Jonathan Swift, in order to prepare his audience for his radical proposal to provide for the large starving Irish population, first identifies the problem and provides hard facts before stating his actual scheme, so that the reader may see the logic in his otherwise horrifying plan of eating Irish infants. In the first five paragraphs, Swift addresses the problem of Ireland's huge starving population as an unfortunate predicament, but not one of his own concerns. His explanation appeals to those indifferent about the plight of the Irish beggars, such as the English, informing them of a regrettable fact. However, in the sixth paragraph, in his last attempt to gain the audience's support, he resorts to dry facts, hoping that the readers will abandon emotional ties and regard this problem and its solution with only logic and reason. Swift's organization of the essay, particularly his deliberate delay in stating the thesis, gives him a certain power, by which he shares with the audience ideas that, unprepared for, they would have immediately rejected.
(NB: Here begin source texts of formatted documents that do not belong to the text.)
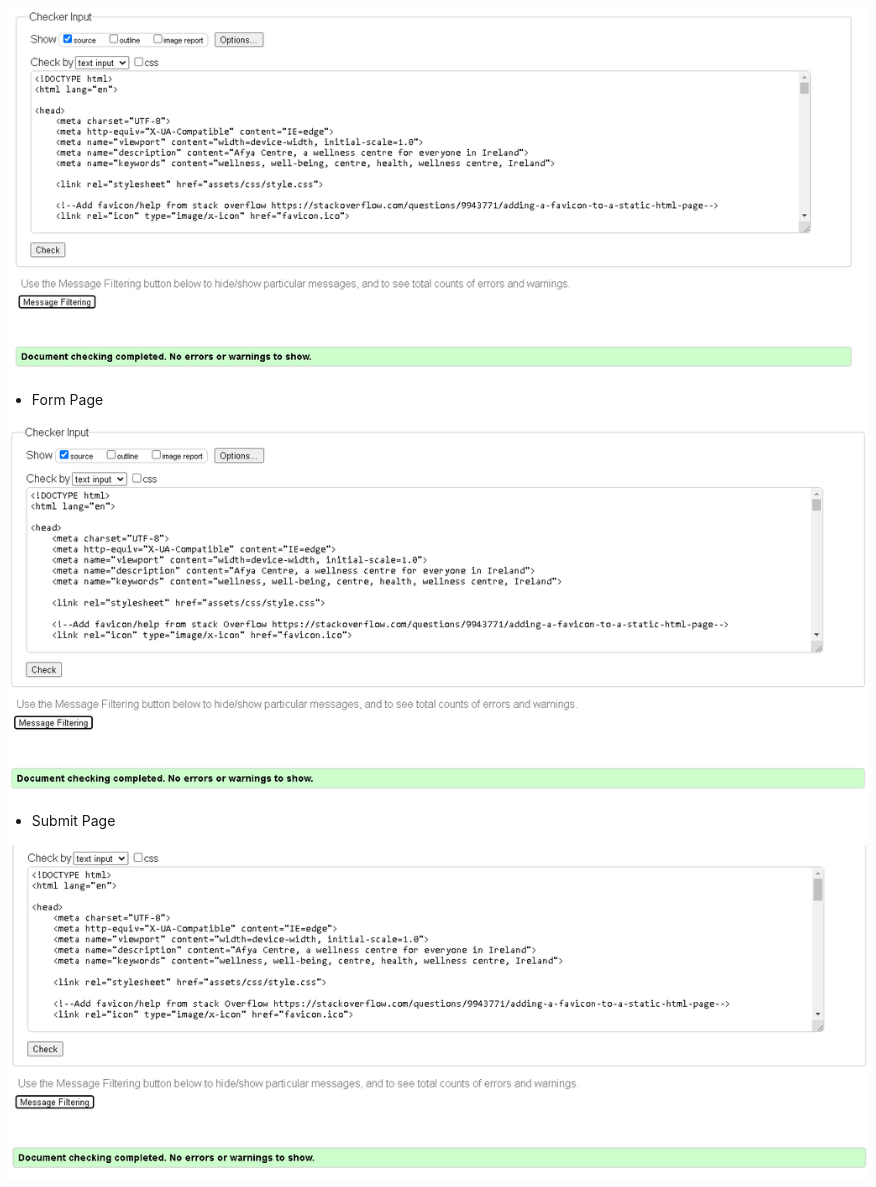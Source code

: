 <img src="assets/docs/screenshots/about-us-html.PNG" width="100%" height="100%">

* Form Page

<img src="assets/docs/screenshots/form-html.PNG" width="100%" height="100%">

* Submit Page 

<img src="assets/docs/screenshots/submit-html.PNG" width="100%" height="100%">
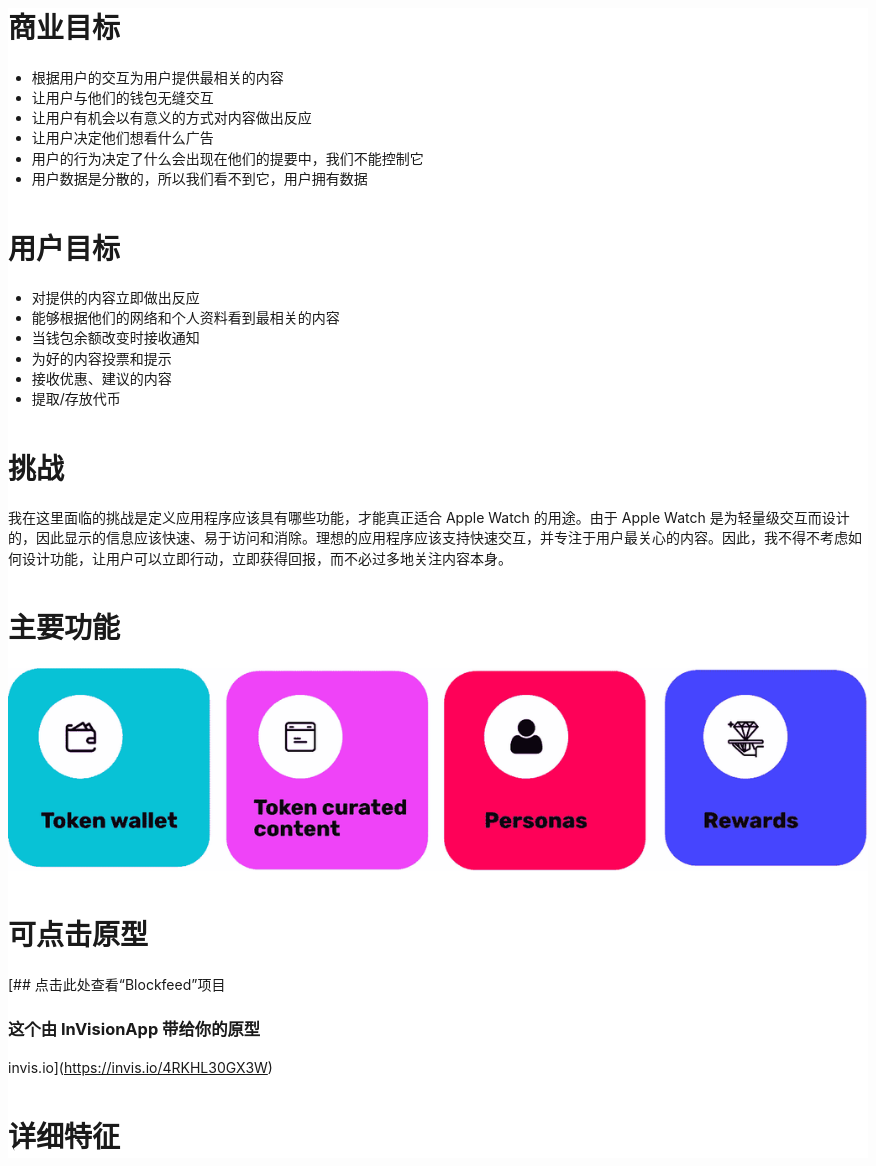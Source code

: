# 商业目标

*   根据用户的交互为用户提供最相关的内容
*   让用户与他们的钱包无缝交互
*   让用户有机会以有意义的方式对内容做出反应
*   让用户决定他们想看什么广告
*   用户的行为决定了什么会出现在他们的提要中，我们不能控制它
*   用户数据是分散的，所以我们看不到它，用户拥有数据

# 用户目标

*   对提供的内容立即做出反应
*   能够根据他们的网络和个人资料看到最相关的内容
*   当钱包余额改变时接收通知
*   为好的内容投票和提示
*   接收优惠、建议的内容
*   提取/存放代币

# 挑战

我在这里面临的挑战是定义应用程序应该具有哪些功能，才能真正适合 Apple Watch 的用途。由于 Apple Watch 是为轻量级交互而设计的，因此显示的信息应该快速、易于访问和消除。理想的应用程序应该支持快速交互，并专注于用户最关心的内容。因此，我不得不考虑如何设计功能，让用户可以立即行动，立即获得回报，而不必过多地关注内容本身。

# 主要功能

![](img/6c03c04f9783b7952a0cd20bee300bb9.png)

# 可点击原型

[](https://invis.io/4RKHL30GX3W) [## 点击此处查看“Blockfeed”项目

### 这个由 InVisionApp 带给你的原型

invis.io](https://invis.io/4RKHL30GX3W) 

# 详细特征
In narrating his essay, Swift chooses to write as a naïve narrator who actually takes the side of the people he is trying to chastise. By writing from the point of view of a person not at all sympathetic of the Irish condition then over exaggerating as to the inconvenience the beggars pose on the sophisticated elite and proposing such an absurd and grotesque solution, Swift illustrates the actual preposterousness of Irish oppression, and his true feelings towards the English exploitation of the Irish. Since, in the narrator's opinion, the beggars contribute to the "deplorable state of the kingdom", a concern of only the wealthy, Swift almost comically shows how inconsiderate and self-absorbed the wealthy are to think that the poor, living in abject poverty, are merely an unsightly nuisance. Swift counts on his audience seeing through the shallow narrator and come to the conclusion that you must rely on emotion as well as logic when considering how to provide for the Irish. Emotional ties are dealt with ironically throughout the piece, noticeable first in Swift's comment about the "horrid practice" of abortions and killing illegitimate children, which seems not as immoral considering his plan of killing and eating children a year old, then again when he says in all sincerity that he could not experience the least personal gain, since his youngest child was too old to be eaten. By writing from the point of view opposite to his own, Swift easily has his narrator highlight the mistakes and faults of the English, and can sway the reader's opinions to agree with his own.
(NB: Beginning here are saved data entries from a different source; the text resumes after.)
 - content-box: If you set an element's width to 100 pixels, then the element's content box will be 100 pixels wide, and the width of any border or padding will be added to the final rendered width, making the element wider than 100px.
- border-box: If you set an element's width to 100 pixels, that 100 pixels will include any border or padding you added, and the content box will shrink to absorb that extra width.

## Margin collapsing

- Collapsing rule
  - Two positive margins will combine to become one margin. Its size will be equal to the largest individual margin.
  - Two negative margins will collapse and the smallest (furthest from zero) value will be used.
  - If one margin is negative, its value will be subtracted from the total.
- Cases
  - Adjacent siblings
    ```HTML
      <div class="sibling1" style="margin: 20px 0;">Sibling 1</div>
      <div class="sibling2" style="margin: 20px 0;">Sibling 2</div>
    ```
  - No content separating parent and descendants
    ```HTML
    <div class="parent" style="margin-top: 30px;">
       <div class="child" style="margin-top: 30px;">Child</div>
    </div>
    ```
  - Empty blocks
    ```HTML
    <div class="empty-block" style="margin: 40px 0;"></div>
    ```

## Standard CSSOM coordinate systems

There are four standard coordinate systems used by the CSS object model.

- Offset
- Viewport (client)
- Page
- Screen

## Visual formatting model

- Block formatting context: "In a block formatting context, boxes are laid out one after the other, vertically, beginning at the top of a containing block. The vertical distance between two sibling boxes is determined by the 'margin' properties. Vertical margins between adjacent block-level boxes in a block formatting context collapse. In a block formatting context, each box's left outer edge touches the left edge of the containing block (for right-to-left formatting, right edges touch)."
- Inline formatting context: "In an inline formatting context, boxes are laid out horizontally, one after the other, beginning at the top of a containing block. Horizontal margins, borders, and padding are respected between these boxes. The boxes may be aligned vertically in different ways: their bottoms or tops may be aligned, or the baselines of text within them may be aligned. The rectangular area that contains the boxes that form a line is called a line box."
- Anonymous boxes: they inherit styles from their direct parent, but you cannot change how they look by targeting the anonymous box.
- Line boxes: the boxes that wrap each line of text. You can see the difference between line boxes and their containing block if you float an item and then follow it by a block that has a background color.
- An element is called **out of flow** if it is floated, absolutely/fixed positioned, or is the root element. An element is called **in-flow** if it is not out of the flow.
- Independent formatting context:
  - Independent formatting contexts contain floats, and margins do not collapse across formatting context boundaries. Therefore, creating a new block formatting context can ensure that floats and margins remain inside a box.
Swift's choice of diction in A Modest Proposal enables him to control the reader's opinion of the society and its treatment of the Irish. The powerful words he uses, such as describing the Irish as animals, helps the narrator justify butchering and eating children. However, when the different methods of cooking children are discussed, he relies on the compassion and ethics his audience retains to turn the readers against the narrator. Breeding humans like livestock is unthinkable; it disregards emotional ties and morals, which is what sets humans above animals. The vivid descriptions tie the "proposal" to cannibalism, a crime that would bring humans down, from the role as the superior race, to the level of hyenas and other uncivilized animals. Through his word choice, Jonathan Swift successfully illustrates the failure of the English intervention and feudal governing techniques thus far.